Note that, although we strongly recommend it, the parameterization of sorts is optional, and therefore, for example, the above PRELIM-SET specification is a perfectly valid parameterized module.

Sorts declared in the parameterized module $M${ $X_1 \texttt{ :: } T_1 \texttt{ , } \dots \texttt{ , } X_n \texttt{ :: } T_n$} may in general be parameterized as $S${ $Y_1\texttt{ , }\ldots\texttt{ , }Y_m$}, with $m\geq 1$, and where each $Y_j$ is an $X_i$. It is recommended that all sorts declared in a parameterized module be parameterized with $m=n$ and $Y_j=X_j$ for $1\leq j \leq n$, but this is not enforced--parameterized sorts may duplicate, omit, or reorder parameters and unparameterized sorts are also allowed.
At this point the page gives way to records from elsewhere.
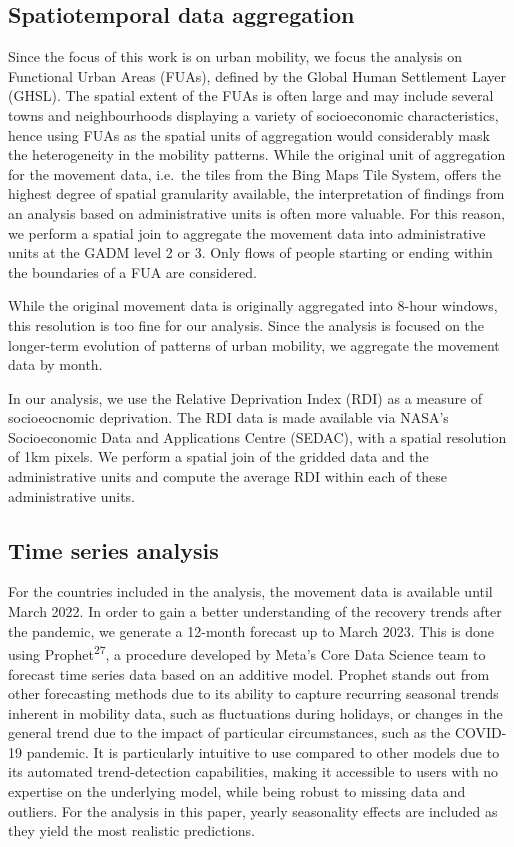 \documentclass[
  11pt,
]{article}
\begin{document}
\hypertarget{spatiotemporal-data-aggregation}{%
\subsection{Spatiotemporal data
aggregation}\label{spatiotemporal-data-aggregation}}

Since the focus of this work is on urban mobility, we focus the analysis
on Functional Urban Areas (FUAs), defined by the Global Human Settlement
Layer (GHSL). The spatial extent of the FUAs is often large and may
include several towns and neighbourhoods displaying a variety of
socioeconomic characteristics, hence using FUAs as the spatial units of
aggregation would considerably mask the heterogeneity in the mobility
patterns. While the original unit of aggregation for the movement data,
i.e.~the tiles from the Bing Maps Tile System, offers the highest degree
of spatial granularity available, the interpretation of findings from an
analysis based on administrative units is often more valuable. For this
reason, we perform a spatial join to aggregate the movement data into
administrative units at the GADM level 2 or 3. Only flows of people
starting or ending within the boundaries of a FUA are considered.

While the original movement data is originally aggregated into 8-hour
windows, this resolution is too fine for our analysis. Since the
analysis is focused on the longer-term evolution of patterns of urban
mobility, we aggregate the movement data by month.

In our analysis, we use the Relative Deprivation Index (RDI) as a
measure of socioeocnomic deprivation. The RDI data is made available via
NASA's Socioeconomic Data and Applications Centre (SEDAC), with a
spatial resolution of 1km pixels. We perform a spatial join of the
gridded data and the administrative units and compute the average RDI
within each of these administrative units.

\hypertarget{time-series-analysis}{%
\subsection{Time series analysis}\label{time-series-analysis}}

For the countries included in the analysis, the movement data is
available until March 2022. In order to gain a better understanding of
the recovery trends after the pandemic, we generate a 12-month forecast
up to March 2023. This is done using Prophet\textsuperscript{27}, a
procedure developed by Meta's Core Data Science team to forecast time
series data based on an additive model. Prophet stands out from other
forecasting methods due to its ability to capture recurring seasonal
trends inherent in mobility data, such as fluctuations during holidays,
or changes in the general trend due to the impact of particular
circumstances, such as the COVID-19 pandemic. It is particularly
intuitive to use compared to other models due to its automated
trend-detection capabilities, making it accessible to users with no
expertise on the underlying model, while being robust to missing data
and outliers. For the analysis in this paper, yearly seasonality effects
are included as they yield the most realistic predictions.
\end{document}

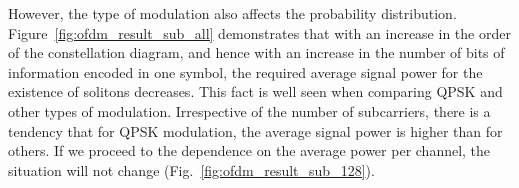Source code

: However, the type of modulation also affects the probability distribution. Figure~\ref{fig:ofdm_result_sub_all} demonstrates that with an increase in the order of the constellation diagram, and hence with an increase in the number of bits of information encoded in one symbol, the required average signal power for the existence of solitons decreases. This fact is well seen when comparing QPSK and other types of modulation. Irrespective of the number of subcarriers, there is a tendency that for QPSK modulation, the average signal power is higher than for others. If we proceed to the dependence on the average power per channel, the situation will not change (Fig.~\ref{fig:ofdm_result_sub_128}).

\begin{figure}[htpb]
    \begin{minipage}[h]{0.47\linewidth}
    \end{minipage}
    \hfill
    \begin{minipage}[h]{0.47\linewidth}
        \center{
}
\end{minipage}
\end{figure}
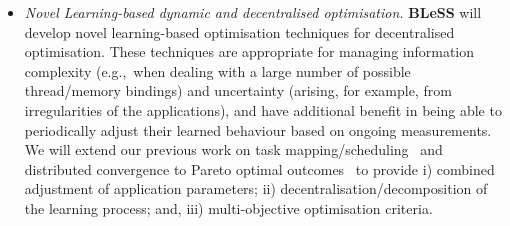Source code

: \documentclass[a4paper,11pt]{article}
\newcommand{\project}[1]{\textbf{#1}\xspace}
\newcommand{\BLESS}{\project{BLeSS}}
\newcommand{\TheProject}{\BLESS}
\begin{document}
\begin{itemize}
\item \emph{Novel Learning-based dynamic and decentralised optimisation.} 
\TheProject will develop novel learning-based optimisation techniques for decentralised optimisation. These techniques are appropriate for managing information complexity (e.g.,~when dealing with a large number of possible thread/memory bindings) and uncertainty (arising, for example, from irregularities of the applications), and have additional benefit in being able to periodically adjust their learned behaviour based on ongoing measurements. We will extend our previous work on task mapping/scheduling~\cite{chasparis_design_2016,chasparis_pinning_applications_2017} 
and distributed convergence to Pareto optimal outcomes~\cite{ChasparisAriShamma13_SIAM,ChasparisShammaRantzer15}
to provide i) combined adjustment of application parameters; ii) 
decentralisation/decomposition of the learning process; and, 
iii) multi-objective optimisation criteria. 


\end{itemize}
\end{document}
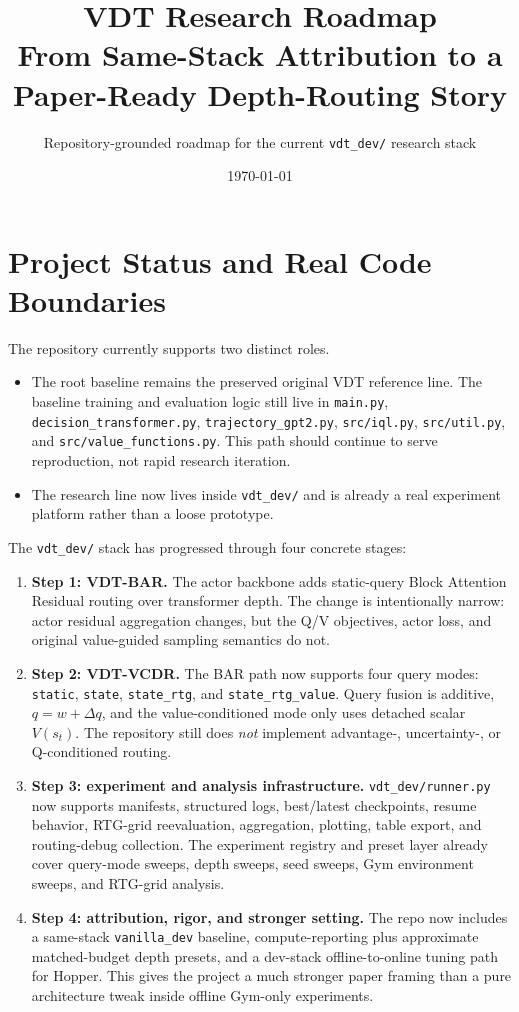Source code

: \documentclass[11pt]{article}
\title{\textbf{VDT Research Roadmap}\\From Same-Stack Attribution to a Paper-Ready Depth-Routing Story}
\author{Repository-grounded roadmap for the current \texttt{vdt\_dev/} research stack}
\date{\today}
\newcommand{\vdt}{\textsc{VDT}}
\newcommand{\barname}{\textsc{VDT-BAR}}
\newcommand{\vcdr}{\textsc{VDT-VCDR}}
\newcommand{\vanilla}{\texttt{vanilla\_dev}}
\begin{document}
\maketitle

\section{Project Status and Real Code Boundaries}

The repository currently supports two distinct roles.

\begin{itemize}
  \item The root baseline remains the preserved original \vdt{} reference line. The baseline training and evaluation logic still live in \texttt{main.py}, \texttt{decision\_transformer.py}, \texttt{trajectory\_gpt2.py}, \texttt{src/iql.py}, \texttt{src/util.py}, and \texttt{src/value\_functions.py}. This path should continue to serve reproduction, not rapid research iteration.
  \item The research line now lives inside \texttt{vdt\_dev/} and is already a real experiment platform rather than a loose prototype.
\end{itemize}

The \texttt{vdt\_dev/} stack has progressed through four concrete stages:

\begin{enumerate}
  \item \textbf{Step 1: \barname{}.} The actor backbone adds static-query Block Attention Residual routing over transformer depth. The change is intentionally narrow: actor residual aggregation changes, but the Q/V objectives, actor loss, and original value-guided sampling semantics do not.
  \item \textbf{Step 2: \vcdr{}.} The BAR path now supports four query modes: \texttt{static}, \texttt{state}, \texttt{state\_rtg}, and \texttt{state\_rtg\_value}. Query fusion is additive, \(q = w + \Delta q\), and the value-conditioned mode only uses detached scalar \(V(s_t)\). The repository still does \emph{not} implement advantage-, uncertainty-, or Q-conditioned routing.
  \item \textbf{Step 3: experiment and analysis infrastructure.} \texttt{vdt\_dev/runner.py} now supports manifests, structured logs, best/latest checkpoints, resume behavior, RTG-grid reevaluation, aggregation, plotting, table export, and routing-debug collection. The experiment registry and preset layer already cover query-mode sweeps, depth sweeps, seed sweeps, Gym environment sweeps, and RTG-grid analysis.
  \item \textbf{Step 4: attribution, rigor, and stronger setting.} The repo now includes a same-stack \vanilla{} baseline, compute-reporting plus approximate matched-budget depth presets, and a dev-stack offline-to-online tuning path for Hopper. This gives the project a much stronger paper framing than a pure architecture tweak inside offline Gym-only experiments.
\end{enumerate}
\end{document}

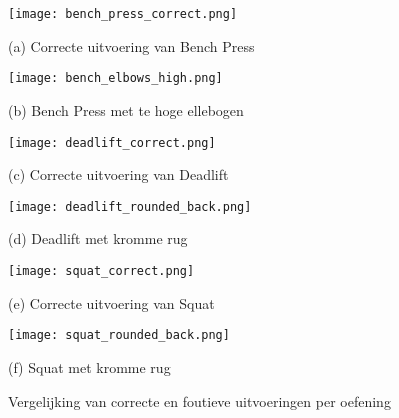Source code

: \begin{figure}[H]
    \centering

    \begin{minipage}{0.45\textwidth}
        \centering
        \texttt{[image: bench\_press\_correct.png]}
        \caption*{(a) Correcte uitvoering van Bench Press}
        \label{fig:bench_correct_combined}
    \end{minipage}
    \hfill
    \begin{minipage}{0.45\textwidth}
        \centering
        \texttt{[image: bench\_elbows\_high.png]}
        \caption*{(b) Bench Press met te hoge ellebogen}
        \label{fig:bench_elbows_high_combined}
    \end{minipage}

    \vspace{1em}

    \begin{minipage}{0.45\textwidth}
        \centering
        \texttt{[image: deadlift\_correct.png]}
        \caption*{(c) Correcte uitvoering van Deadlift}
        \label{fig:deadlift_correct_combined}
    \end{minipage}
    \hfill
    \begin{minipage}{0.45\textwidth}
        \centering
        \texttt{[image: deadlift\_rounded\_back.png]}
        \caption*{(d) Deadlift met kromme rug}
        \label{fig:deadlift_rounded_back_combined}
    \end{minipage}

    \vspace{1em}

    \begin{minipage}{0.45\textwidth}
        \centering
        \texttt{[image: squat\_correct.png]}
        \caption*{(e) Correcte uitvoering van Squat}
        \label{fig:squat_correct_combined}
    \end{minipage}
    \hfill
    \begin{minipage}{0.45\textwidth}
        \centering
        \texttt{[image: squat\_rounded\_back.png]}
        \caption*{(f) Squat met kromme rug}
        \label{fig:squat_rounded_back_combined}
    \end{minipage}

    \caption{Vergelijking van correcte en foutieve uitvoeringen per oefening}
    \label{fig:combined_comparison}
\end{figure}
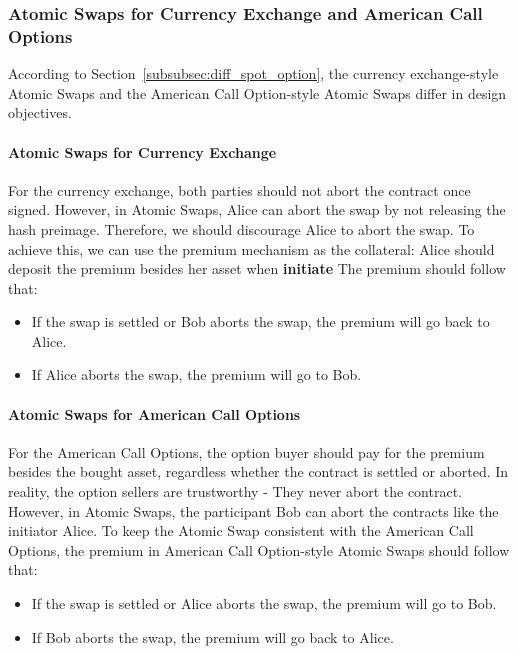 \subsubsection{Atomic Swaps for Currency Exchange and American Call Options}
\label{subsubsec:design_obj}

According to Section~\ref{subsubsec:diff_spot_option}, the currency exchange-style Atomic Swaps and the American Call Option-style Atomic Swaps differ in design objectives.

\paragraph{Atomic Swaps for Currency Exchange}
For the currency exchange, both parties should not abort the contract once signed.
However, in Atomic Swaps, Alice can abort the swap by not releasing the hash preimage.
Therefore, we should discourage Alice to abort the swap.
To achieve this, we can use the premium mechanism as the collateral: Alice should deposit the premium besides her asset when \textbf{initiate}
The premium should follow that:

\begin{itemize}
    \item If the swap is settled or Bob aborts the swap, the premium will go back to Alice.
    \item If Alice aborts the swap, the premium will go to Bob.
\end{itemize}

\paragraph{Atomic Swaps for American Call Options}
For the American Call Options, the option buyer should pay for the premium besides the bought asset, regardless whether the contract is settled or aborted.
In reality, the option sellers are trustworthy - They never abort the contract.
However, in Atomic Swaps, the participant Bob can abort the contracts like the initiator Alice.
To keep the Atomic Swap consistent with the American Call Options,
the premium in American Call Option-style Atomic Swaps should follow that: 

\begin{itemize}
    \item If the swap is settled or Alice aborts the swap, the premium will go to Bob.
    \item If Bob aborts the swap, the premium will go back to Alice.
\end{itemize}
Thus, the previous PRELIM-SET module to define sets could instead have been specified in a better way as follows:

  fmod BASIC-SET{X :: TRIV} is
    protecting BOOL .
    sorts Set{X} NeSet{X} .
    subsorts X$Elt < NeSet{X} < Set{X} .
    op empty : -> Set{X} .
    op _,_ : Set{X} Set{X} -> Set{X} [assoc comm id: empty] .
    op _,_ : NeSet{X} NeSet{X} -> NeSet{X} [ditto] .
    op _in_ : X$Elt Set{X} -> Bool .
    op _-_ : Set{X} Set{X} -> Set{X} .   *** set difference
    
    var  E : X$Elt .
    vars S S' : Set{X} .
    eq E, E = E .
    eq E in E, S = true .
    eq E in S = false [owise] .
    eq (E, S) - (E, S') = S - (E, S') .
    eq S - S' = S [owise] .
  endfm

When this module is instantiated with the predefined view Int, the sort Set{X} becomes Set{Int}, and when it is instantiated with the predefined view Qid (see Section 7.11.1) it becomes Set{Qid}. In the following sections we will see additional examples of how this qualification convention for the sorts of a parameterized module avoids many unintended collisions of sort names, thus making renaming practically unnecessary.^6.6

As another simple example of parameterized module, we consider a module MAYBE{X :: TRIV} in which we declare a sort Maybe{X} as a supersort of the sort Elt of the parameter theory and a constant maybe of this sort Maybe{X}. This technique is useful to declare a partial function as a total function, as we will see in the PFUN module of Section 14.3.2.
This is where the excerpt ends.